The nice thing about representing surfaces as level sets of 3D density fields is that, after the heavy lifting of extracting the surface from the density field in real time is taken care of, the surface becomes easily manageable, and that operations on the surface can be very intuitive. For example, it is very easy to change the topology of a level set surface, say by drilling a hole all the way through a solid blob. The connectivity of the surface is implied by the grid, which makes it trivial to fuse different parts of the surface automatically during editing operations. One can take one blob and cleave it into two or any number of pieces, take two or more pieces and join them by drawing a connection between them, and so forth.
But the real power of this sculpting paradigm comes from the operations that can be applied to level set surfaces. Instead of working with them in terms of vertices, edges, or faces, one can simply create new surfaces out of thin air by depositing material, erase existing material, smooth the surface locally by applying a diffusion or low-pass filter to the underlying 3D density field, or pull, push, or mold the surface by advecting the density field along the moving direction of an input device. These are just the four most simple operations, the ones currently implemented in my sculpting application. There are many more of these that could be added.
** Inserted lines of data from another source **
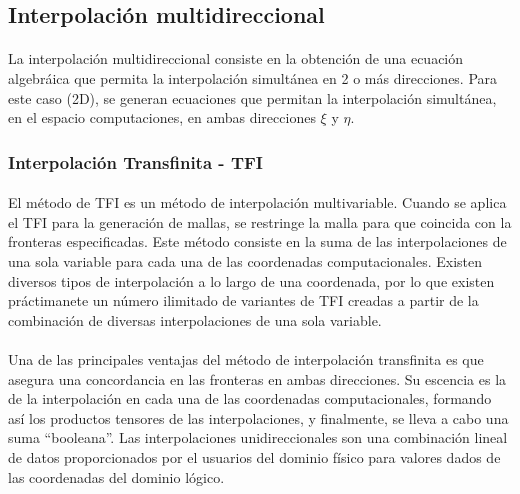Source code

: \documentclass[letterpaper, openright, 12pt]{book}
\begin{document}
    \subsection{Interpolación multidireccional}
    \paragraph*{}
    La interpolación multidireccional consiste en la obtención de una
    ecuación algebráica que permita la interpolación simultánea en 2 o más
    direcciones. Para este caso (2D), se generan ecuaciones que permitan la
    interpolación simultánea, en el espacio computaciones, en ambas
    direcciones $\xi$ y $\eta$.

    \subsubsection{Interpolación Transfinita - TFI}
    \paragraph*{}
    El método de TFI es un método de interpolación multivariable. Cuando se
    aplica el TFI para la generación de mallas, se restringe la malla para
    que coincida con la fronteras especificadas. Este método consiste en la
    suma de las interpolaciones de una sola variable para cada una de las
    coordenadas computacionales. Existen diversos tipos de interpolación a
    lo largo de una coordenada, por lo que existen práctimanete un número
    ilimitado de variantes de TFI creadas a partir de la combinación de
    diversas interpolaciones de una sola variable.\cite{thompsonhandbook}

    \paragraph*{}
    Una de las principales ventajas del método de interpolación transfinita
    es que asegura una concordancia en las fronteras en ambas direcciones.
    Su escencia es la de la interpolación en cada una de las coordenadas
    computacionales, formando así los productos tensores de las
    interpolaciones, y finalmente, se lleva a cabo una suma ``booleana''.
    Las interpolaciones unidireccionales son una combinación lineal de datos
    proporcionados por el usuarios del dominio físico para valores dados de
    las coordenadas del dominio lógico.
\end{document}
In more detail, new material is deposited by enumerating all grid vertices that are inside the tool shape, currently a sphere of selectable radius, and setting those vertices’ density values to a constant larger than c. Material is erased by doing the same, but with a constant smaller than c. Doing it straight up, alas, would lead to severe aliasing — the resulting surface would look faceted (see the Leap Motion and Intel demos). This is a very common misconception: most people think that level set surfaces must look faceted, because they are defined on a discrete grid. Not correct; the faceted look is an artifact from doing it wrong.
The trick is to create a “fudge zone” around the actual boundary of the tool shape, where assigned density values inside that zone are not constant, but proportional to any point’s distance from the actual surface. If the “fudge zone” is larger than a few grid voxels, it will effectively remove aliasing. Note the sphere I create in the video; it looks like a perfect sphere, not a sphere made from Lego bricks. Mathematically speaking, adding such a fudge zone will turn the shape function of the tool from an infinite-bandwidth function to a band-limited function, which can be sampled without artifacts. The artifacts only creep back in when the tool shape shrinks to approximately the same size as the grid’s voxels (which I’m showing later in the video, when drilling very small holes).
Oh, and if you’re wondering how the real-time isosurface extraction works: I’m not gonna tell you. Use the source, Luke!
And yet another aside: here is the reason why I open myself up to ridicule by uploading single-take, uncut, unrehearsed, unedited video of work-in-progress software to YouTube (this one is a prime example). User Tiago Estill de Noronha saw the clay modeling video and suggested a better way of managing the editing tool’s different modes, using the joystick’s four primary directions to select between them, in addition to the radio button way. Done, added to the software, released, thank you!